Visuelle Argumentationen. Erzeugung und Logik wissenschaftlich-technischer Grafiken und Bilder unter digitalen Produktionsbedingungen
Wolfgang Coy
Untersucht werden Bilder (im Gegensatz zu Texten) als Mittel
technisch-wissenschaftlicher Kommunikation. Insbesondere sollen Logik
und Argumentationskraft bildlicher, also grafischer, schematischer,
aber auch sensorerzeugter und berechneter Bilder in technischen und
naturwissenschaftlichen Fächern erforscht werden. Ausgehend von den
historischen grafischen und bildlichen Darstellungstechniken (vor allem
an Hand der Bilder der Diderotschen Enzyklopädie) sollen technische
Bilder, von Grafiken über analoge (autografische) Bildgebungsverfahren
bis zu rechnergestützten, digitalen Bildgebungsverfahren als
wesentliche Argumentationshilfen der modernen Technik- und
Naturwissenschaften im Vergleich zu textbasierten Logiken verstanden
und analysiert werden. Durch den Einsatz programmierter Verfahren bei
der Auswertung komplexer Sensordaten entstehen neue
Argumentationsweisen (in Medizin, Naturwissenschaften, Technik), die
sowohl die Verschriftlichung der Logik in den Wissenschaften wie ihre
Präzisierung als Formale Logik in Mathematik, Naturwissenschaft und
Technik herausfordern bis hin zu Sir Karl Poppers »Logik der
Sozialwissenschaften« und zur Wissenschaftstheorie. Dies soll ausgehend
von neuen bildgenerierenden Entwicklungen der Informatik
disziplinübergreifend dargestellt und analysiert werden.

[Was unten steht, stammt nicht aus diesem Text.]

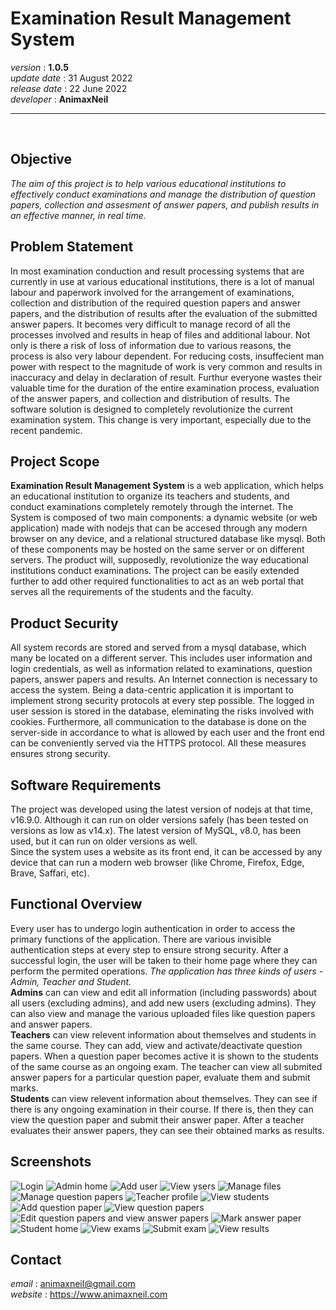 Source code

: # Examination Result Management System  

*version* : **1.0.5**  
*update date* : 31 August 2022  
*release date* : 22 June 2022  
*developer* : **AnimaxNeil**  

---
<br>

## Objective  
*The aim of this project is to help various educational institutions to effectively conduct examinations and manage the distribution of question papers, collection and assesment of answer papers, and publish results in an effective manner, in real time.*

## Problem Statement  
In most examination conduction and result processing systems that are currently in use at various educational institutions, there is a lot of manual labour and paperwork involved for the arrangement of examinations, collection and distribution of the required question papers and answer papers, and the distribution of results after the evaluation of the submitted answer papers. It becomes very difficult to manage record of all the processes involved and results in heap of files and additional labour. Not only is there a risk of loss of information due to various reasons, the process is also very labour dependent. For reducing costs, insuffecient man power with respect to the magnitude of work is very common and results in inaccuracy and delay in declaration of result. Furthur everyone wastes their valuable time for the duration of the entire examination process, evaluation of the answer papers, and collection and distribution of results. The software solution is designed to completely revolutionize the current examination system. This change is very important, especially due to the recent pandemic.  

## Project Scope  
**Examination Result Management System** is a web application, which helps an educational institution to organize its teachers and students, and conduct examinations completely remotely through the internet. The System is composed of two main components: a dynamic website (or web application) made with nodejs that can be accesed through any modern browser on any device, and a relational structured database like mysql. Both of these components may be hosted on the same server or on different servers. The product will, supposedly, revolutionize the way educational institutions conduct examinations. The project can be easily extended further to add other required functionalities to act as an web portal that serves all the requirements of the students and the faculty.  

## Product Security  
All system records are stored and served from a mysql database, which many be located on a different server. This includes user information and login credentials, as well as information related to examinations, question papers, answer papers and results. An Internet connection is necessary to access the system. Being a data-centric application it is important to implement strong security protocols at every step possible. The logged in user session is stored in the database, eleminating the risks involved with cookies. Furthermore, all communication to the database is done on the server-side in accordance to what is allowed by each user and the front end can be conveniently served via the HTTPS protocol. All these measures ensures strong security.  

## Software Requirements  
The project was developed using the latest version of nodejs at that time, v16.9.0. Although it can run on older versions safely (has been tested on versions as low as v14.x). The latest version of MySQL, v8.0, has been used, but it can run on older versions as well.  
Since the system uses a website as its front end, it can be accessed by any device that can run a modern web browser (like Chrome, Firefox, Edge, Brave, Saffari, etc).  

## Functional Overview  
Every user has to undergo login authentication in order to access the primary functions of the application. There are various invisible authentication steps at every step to ensure strong security. After a successful login, the user will be taken to their home page where they can perform the permited operations. *The application has three kinds of users - Admin, Teacher and Student.*  
**Admins** can can view and edit all information (including passwords) about all users (excluding admins), and add new users (excluding admins). They can also view and manage the various uploaded files like question papers and answer papers.  
**Teachers** can view relevent information about themselves and students in the same course. They can add, view and activate/deactivate question papers. When a question paper becomes active it is shown to the students of the same course as an ongoing exam. The teacher can view all submited answer papers for a particular question paper, evaluate them and submit marks.  
**Students** can view relevent information about themselves. They can see if there is any ongoing examination in their course. If there is, then they can view the question paper and submit their answer paper. After a teacher evaluates their answer papers, they can see their obtained marks as results.  

## Screenshots  
![Login](./README/user-login.png "Login")
![Admin home](./README/admin-home.png "Admin home")
![Add user](./README/add-user.png "Add user")
![View ysers](./README/list-users.png "View users")
![Manage files](./README/manage-files.png "Manage files")
![Manage question papers](./README/manage-question-papers.png "Manage question papers")
![Teacher profile](./README/teacher-profile.png "Teacher profile")
![View students](./README/list-students.png "view students")
![Add question paper](./README/add-question-paper.png "Add question paper")
![View question papers](./README/list-question-papers.png "View question papers")
![Edit question papers and view answer papers](./README/edit-question-paper.png "Edit question paper and view answer papers")
![Mark answer paper](./README/mark-answer-paper.png "Mark answer paper")
![Student home](./README/student-home.png "Student home")
![View exams](./README/list-exams.png "View exams")
![Submit exam](./README/submit-exam.png "Submit exam")
![View results](./README/list-results.png "View results")

## Contact  
*email* : animaxneil@gmail.com  
*website* : https://www.animaxneil.com  
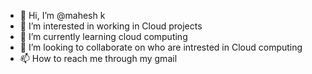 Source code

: - 👋 Hi, I’m @mahesh k
- 👀 I’m interested in working in Cloud projects
- 🌱 I’m currently learning cloud computing
- 💞️ I’m looking to collaborate on who are intrested in Cloud computing
- 📫 How to reach me through my gmail

<!---
maheshkuntumalla/maheshkuntumalla is a ✨ special ✨ repository because its `README.md` (this file) appears on your GitHub profile.
You can click the Preview link to take a look at your changes.
--->
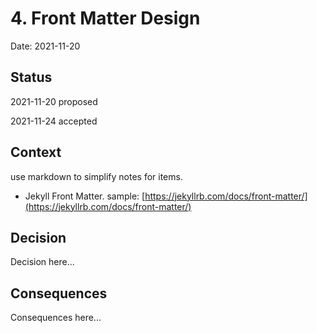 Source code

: # 4. Front Matter Design

Date: 2021-11-20

## Status

2021-11-20 proposed

2021-11-24 accepted

## Context

use markdown to simplify notes for items.

- Jekyll Front Matter. sample: [https://jekyllrb.com/docs/front-matter/](https://jekyllrb.com/docs/front-matter/)

## Decision

Decision here...

## Consequences

Consequences here...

Die Digitalisierung von Bild, Schrift, Zahl und Ton. Konzeptualisierung und kultureller Kontext
Bernd Mahr
Bild, Schrift, Zahl und Ton sind Medien unserer alltäglichen
Kommunikation und Aneignung. Ihr konventionalisierter Gebrauch ist
Bestandteil unserer Kultur und Wissenschaft. Mit ihrer Digitalisierung
und maschinellen Verarbeitung in der Informationstechnik und
Telekommunikation erfahren Bild, Schrift, Zahl und Ton eine Reduktion
auf das symbolisch Repräsentierbare und das effektiv Ausführbare. Diese
Reduktion beinhaltet ihre Konzeptualisierung, die im wesentlichen zwei
Einflüssen unterliegt: Einer gewissen Auffassung von dem, was sie sind,
und einer gewissen Auffassung von dem, was sie im Handlungszusammenhang
ihrer digitalisierten Form sein sollen. Digitalisierung steht dadurch
in einem kuturellen Kontext, der einerseits die Konzeptualisierung
mitbestimmt und der andererseits selbst durch die Konzeptualisierung
mitgeprägt wird. Aussagen über den kulturellen Kontext der
Digitalisierung haben daher einen imprädikativen Charakter.
Ziel des Projekts ist es, mit einem Referenzmodell den Begriffsrahmen
für die der Digitalisierung innewohnenden Konzeptualisierungen von
Bild, Schrift, Zahl und Ton zu formulieren. Von der Entwicklung dieses
Modells werden erwartet: Einsichten in die kulturelle Verflechtung der
Digitalisierung, eine Auslotung des Verlustes und des Gewinns, der
durch die Digitalisierung entsteht, Aussagen über die Zusammenhänge von
Bild, Schrift, Zahl und Ton sowie ein Beitrag zu der in den
Kulturwissenschaften geführten Theorie-Diskussion. Vom Modell selbst
wird erwartet, daß es als Heuristik für die informationstechnische
Dokumentation von Sammlungen praktisch eingesetzt werden kann.